Here is a promotional photo taken in the garden of the Chancery of the Embassy on Via Salaria with the staff and the Ambassador holding up the letter D.
They will have a float for the parade which starts at Piazza Repubblica and winds down into the centre of the City.
Today our Prime Minister met with the Pope at the Apostolic Palace for 42 minutes, one on one and many topics were discussed. Sophie Grégoire his spouse joined them for the photo afterwards in the Office of the Pope. The Prime Minister then walked around the Palace which in itself is a museum (not open to the public) and is attached to the famous Sistine Chapel built in 1473. Everyone was smiling on the photos and you could see a good rapport between the Pontiff and Trudeau. The Pope was invited by Trudeau to visit Canada.

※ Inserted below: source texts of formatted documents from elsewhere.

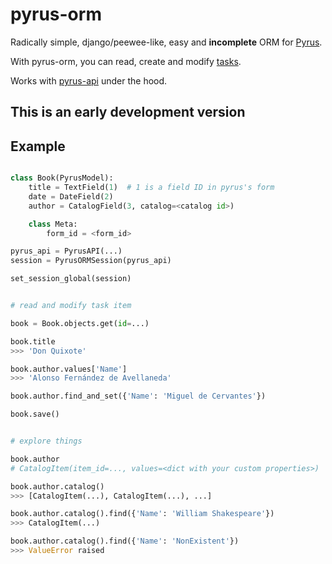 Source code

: pyrus-orm
=========

Radically simple, django/peewee-like, easy and **incomplete** ORM for [Pyrus](https://pyrus.com).

With pyrus-orm, you can read, create and modify [tasks](https://pyrus.com/en/help/api/models#form-registry-task).

Works with [pyrus-api](https://github.com/simplygoodsoftware/pyrusapi-python) under the hood.

This is an early development version
------------------------------------

Example
-------

```python

class Book(PyrusModel):
    title = TextField(1)  # 1 is a field ID in pyrus's form
    date = DateField(2)
    author = CatalogField(3, catalog=<catalog id>)

    class Meta:
        form_id = <form_id>

pyrus_api = PyrusAPI(...)
session = PyrusORMSession(pyrus_api)

set_session_global(session)


# read and modify task item

book = Book.objects.get(id=...)

book.title
>>> 'Don Quixote'

book.author.values['Name']
>>> 'Alonso Fernández de Avellaneda'

book.author.find_and_set({'Name': 'Miguel de Cervantes'})

book.save()


# explore things

book.author
# CatalogItem(item_id=..., values=<dict with your custom properties>)

book.author.catalog() 
>>> [CatalogItem(...), CatalogItem(...), ...]

book.author.catalog().find({'Name': 'William Shakespeare'})
>>> CatalogItem(...)

book.author.catalog().find({'Name': 'NonExistent'})
>>> ValueError raised
```
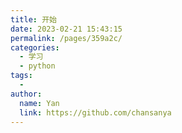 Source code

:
```yaml
---
title: 开始
date: 2023-02-21 15:43:15
permalink: /pages/359a2c/
categories:
  - 学习
  - python
tags:
  - 
author: 
  name: Yan
  link: https://github.com/chansanya
---
```

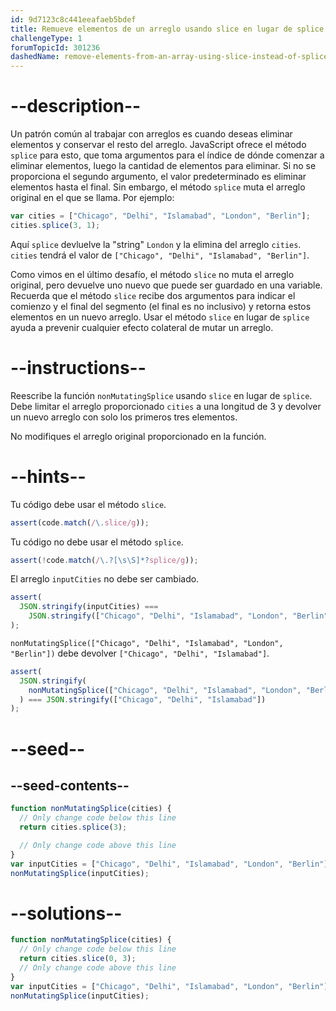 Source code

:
 ```yaml
---
id: 9d7123c8c441eeafaeb5bdef
title: Remueve elementos de un arreglo usando slice en lugar de splice
challengeType: 1
forumTopicId: 301236
dashedName: remove-elements-from-an-array-using-slice-instead-of-splice
---
```


# --description--

Un patrón común al trabajar con arreglos es cuando deseas eliminar elementos y conservar el resto del arreglo. JavaScript ofrece el método `splice` para esto, que toma argumentos para el índice de dónde comenzar a eliminar elementos, luego la cantidad de elementos para eliminar. Si no se proporciona el segundo argumento, el valor predeterminado es eliminar elementos hasta el final. Sin embargo, el método `splice` muta el arreglo original en el que se llama. Por ejemplo:

```js
var cities = ["Chicago", "Delhi", "Islamabad", "London", "Berlin"];
cities.splice(3, 1);
```

Aquí `splice` devluelve la "string" `London` y la elimina del arreglo `cities`. `cities` tendrá el valor de `["Chicago", "Delhi", "Islamabad", "Berlin"]`.

Como vimos en el último desafío, el método `slice` no muta el arreglo original, pero devuelve uno nuevo que puede ser guardado en una variable. Recuerda que el método `slice` recibe dos argumentos para indicar el comienzo y el final del segmento (el final es no inclusivo) y retorna estos elementos en un nuevo arreglo. Usar el método `slice` en lugar de `splice` ayuda a prevenir cualquier efecto colateral de mutar un arreglo.

# --instructions--

Reescribe la función `nonMutatingSplice` usando `slice` en lugar de `splice`. Debe limitar el arreglo proporcionado `cities` a una longitud de 3 y devolver un nuevo arreglo con solo los primeros tres elementos.

No modifiques el arreglo original proporcionado en la función.

# --hints--

Tu código debe usar el método `slice`.

```js
assert(code.match(/\.slice/g));
```

Tu código no debe usar el método `splice`.

```js
assert(!code.match(/\.?[\s\S]*?splice/g));
```

El arreglo `inputCities` no debe ser cambiado.

```js
assert(
  JSON.stringify(inputCities) ===
    JSON.stringify(["Chicago", "Delhi", "Islamabad", "London", "Berlin"])
);
```

`nonMutatingSplice(["Chicago", "Delhi", "Islamabad", "London", "Berlin"])` debe devolver `["Chicago", "Delhi", "Islamabad"]`.

```js
assert(
  JSON.stringify(
    nonMutatingSplice(["Chicago", "Delhi", "Islamabad", "London", "Berlin"])
  ) === JSON.stringify(["Chicago", "Delhi", "Islamabad"])
);
```

# --seed--

## --seed-contents--

```js
function nonMutatingSplice(cities) {
  // Only change code below this line
  return cities.splice(3);

  // Only change code above this line
}
var inputCities = ["Chicago", "Delhi", "Islamabad", "London", "Berlin"];
nonMutatingSplice(inputCities);
```

# --solutions--

```js
function nonMutatingSplice(cities) {
  // Only change code below this line
  return cities.slice(0, 3);
  // Only change code above this line
}
var inputCities = ["Chicago", "Delhi", "Islamabad", "London", "Berlin"];
nonMutatingSplice(inputCities);
```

Photo courtesy of the CBC. It is rare to see the chapel so empty, it was closed to allow the couple to visit quietly. The Prime Minister then gave his press conference in the beautiful and vast gardens of the Vatican. I once visited the chapel with just 10 other people on a private tour, it beats being in the chapel with the multitudes. Our guide explained the various figures and pointed out that God the Father stands above in the centre of the ceiling wearing a diaphanous pink like toga mooning us. Perhaps a little artistic liberty Michelangelo took with the topic while painting The Last Judgement ceiling between 1508-12, apparently Pope Julius II did not say a word about it. The Sistine Chapel also known as Cappella Magna took its name from Pope Sixtus IV. The architects were Giovannino de Dolci and Baccio Pontelli.
During the reign of Sixtus IV, a team of Renaissance painters that included Sandro Botticelli, Pietro Perugino, Pinturicchio, Domenico Ghirlandaio and Cosimo Roselli, created a series of frescos depicting the Life of Moses and the Life of Christ, offset by papal portraits above and trompe oeil drapery below. These paintings were completed in 1482, and on 15 August 1483 Sixtus IV celebrated the first mass in the Sistine Chapel for the Feast of the Assumption, at which ceremony the chapel was consecrated and dedicated to the Virgin Mary.